▶ _TASK BRIEF_:
In the data below, one line contains "## Overview" and a later one contains "### HTML5: For structuring the webpage.". Print both, with every line between them, exactly and alone.
(DATASET begins)
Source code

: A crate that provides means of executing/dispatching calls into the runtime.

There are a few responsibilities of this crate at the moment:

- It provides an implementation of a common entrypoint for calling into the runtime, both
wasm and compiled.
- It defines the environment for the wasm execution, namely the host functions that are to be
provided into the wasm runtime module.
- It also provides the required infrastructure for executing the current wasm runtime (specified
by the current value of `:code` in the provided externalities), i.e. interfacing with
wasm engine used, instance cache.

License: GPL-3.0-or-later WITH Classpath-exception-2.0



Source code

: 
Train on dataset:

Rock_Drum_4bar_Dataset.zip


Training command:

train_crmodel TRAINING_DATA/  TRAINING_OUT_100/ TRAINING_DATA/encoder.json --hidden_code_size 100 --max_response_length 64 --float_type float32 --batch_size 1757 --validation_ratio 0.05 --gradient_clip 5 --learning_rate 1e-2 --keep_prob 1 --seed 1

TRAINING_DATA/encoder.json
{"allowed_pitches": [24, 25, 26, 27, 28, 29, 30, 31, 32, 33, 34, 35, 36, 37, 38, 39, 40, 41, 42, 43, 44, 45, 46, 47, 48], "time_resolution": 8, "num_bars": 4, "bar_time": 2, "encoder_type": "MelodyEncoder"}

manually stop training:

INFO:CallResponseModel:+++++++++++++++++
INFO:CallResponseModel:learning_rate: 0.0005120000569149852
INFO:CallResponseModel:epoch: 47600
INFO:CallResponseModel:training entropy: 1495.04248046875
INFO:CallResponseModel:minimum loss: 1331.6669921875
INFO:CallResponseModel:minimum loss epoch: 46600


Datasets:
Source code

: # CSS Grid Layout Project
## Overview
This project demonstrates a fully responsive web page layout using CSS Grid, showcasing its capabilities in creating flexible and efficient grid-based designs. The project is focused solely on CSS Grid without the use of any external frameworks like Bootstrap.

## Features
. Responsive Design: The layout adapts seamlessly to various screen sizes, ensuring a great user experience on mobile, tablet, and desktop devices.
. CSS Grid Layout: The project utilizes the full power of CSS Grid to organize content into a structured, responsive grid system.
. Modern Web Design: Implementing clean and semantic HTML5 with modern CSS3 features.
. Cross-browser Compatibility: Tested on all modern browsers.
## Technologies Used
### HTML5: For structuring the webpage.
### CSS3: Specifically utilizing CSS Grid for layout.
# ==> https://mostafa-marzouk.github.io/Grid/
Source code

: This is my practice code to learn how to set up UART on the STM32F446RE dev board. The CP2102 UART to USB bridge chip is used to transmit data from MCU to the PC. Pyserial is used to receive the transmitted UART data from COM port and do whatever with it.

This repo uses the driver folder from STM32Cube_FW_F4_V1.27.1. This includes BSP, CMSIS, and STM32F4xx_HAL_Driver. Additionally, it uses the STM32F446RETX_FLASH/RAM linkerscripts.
(DATASET ends)
▶ _OUTPUT BELOW_:
## Overview
This project demonstrates a fully responsive web page layout using CSS Grid, showcasing its capabilities in creating flexible and efficient grid-based designs. The project is focused solely on CSS Grid without the use of any external frameworks like Bootstrap.

## Features
. Responsive Design: The layout adapts seamlessly to various screen sizes, ensuring a great user experience on mobile, tablet, and desktop devices.
. CSS Grid Layout: The project utilizes the full power of CSS Grid to organize content into a structured, responsive grid system.
. Modern Web Design: Implementing clean and semantic HTML5 with modern CSS3 features.
. Cross-browser Compatibility: Tested on all modern browsers.
## Technologies Used
### HTML5: For structuring the webpage.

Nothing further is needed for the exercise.